Circles of belief - Hope 103.2

Circles of belief

By David ReayMonday 26 Oct 2015LifeWords DevotionalsFaithReading Time: 0 minutes


Read Romans 14:13-19

13 So let’s stop condemning each other. Decide instead to live in such a way that you will not cause another believer to stumble and fall.

14 I know and am convinced on the authority of the Lord Jesus that no food, in and of itself, is wrong to eat. But if someone believes it is wrong, then for that person it is wrong. 15 And if another believer is distressed by what you eat, you are not acting in love if you eat it. Don’t let your eating ruin someone for whom Christ died. 16 Then you will not be criticized for doing something you believe is good. 17 For the Kingdom of God is not a matter of what we eat or drink, but of living a life of goodness and peace and joy in the Holy Spirit. 18 If you serve Christ with this attitude, you will please God, and others will approve of you, too. 19 So then, let us aim for harmony in the church and try to build each other up. (NLT)

When it comes to the ordering of belief, Christians can fall into one of two opposite errors. One is to make everything uncertain, to see belief as ultimately fluid. All is grey, all is doubtful. The other and opposite error is to see everything as black-and-white, concede there is doubt at one point and the whole edifice of faith crumbles. Most Christians fall somewhere between these extremes: some being more inclined to grey, others lean more towards black-and-white.

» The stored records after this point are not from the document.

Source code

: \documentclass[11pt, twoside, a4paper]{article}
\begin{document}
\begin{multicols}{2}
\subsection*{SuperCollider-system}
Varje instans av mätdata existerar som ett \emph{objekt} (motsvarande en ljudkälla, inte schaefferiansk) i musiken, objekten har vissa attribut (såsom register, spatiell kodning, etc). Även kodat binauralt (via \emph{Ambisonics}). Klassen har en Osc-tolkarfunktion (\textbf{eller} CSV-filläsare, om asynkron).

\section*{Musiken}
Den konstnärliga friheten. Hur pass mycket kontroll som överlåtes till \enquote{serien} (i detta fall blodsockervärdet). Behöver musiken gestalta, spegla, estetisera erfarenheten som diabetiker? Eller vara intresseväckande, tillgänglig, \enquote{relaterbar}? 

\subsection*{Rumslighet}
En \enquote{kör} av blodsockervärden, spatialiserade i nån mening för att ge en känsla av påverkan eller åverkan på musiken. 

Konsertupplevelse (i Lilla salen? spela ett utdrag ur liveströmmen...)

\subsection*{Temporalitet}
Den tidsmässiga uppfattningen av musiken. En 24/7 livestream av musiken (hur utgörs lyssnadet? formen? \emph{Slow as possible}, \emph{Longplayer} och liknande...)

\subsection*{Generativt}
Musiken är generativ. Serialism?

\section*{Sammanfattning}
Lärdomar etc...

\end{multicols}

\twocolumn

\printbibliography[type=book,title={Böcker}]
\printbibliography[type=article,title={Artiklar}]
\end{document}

It is helpful to consider a ‘concentric circles’ pattern. At the centre there is a solid core: abandon that and you abandon faith itself. Then in the next circle there are widely held beliefs by Christians but you may have a contrary view and still be true to your core faith. In the outermost circle there are opinions held by Christians which contain quite a lot of diversity.

Perhaps the issues to which Paul refers belong in this category. The danger he is addressing is simply this: we tend to put the strong opinions we hold into the innermost circle. We make personal opinions and traditions non-negotiable items of faith. And so we avoid wishy-washy liberalism at the expense of embracing ugly bigotry disguised as ‘biblical orthodoxy’.

We do need to define our faith carefully, but a large dose of humility and grace may help us avoid defining it too narrowly.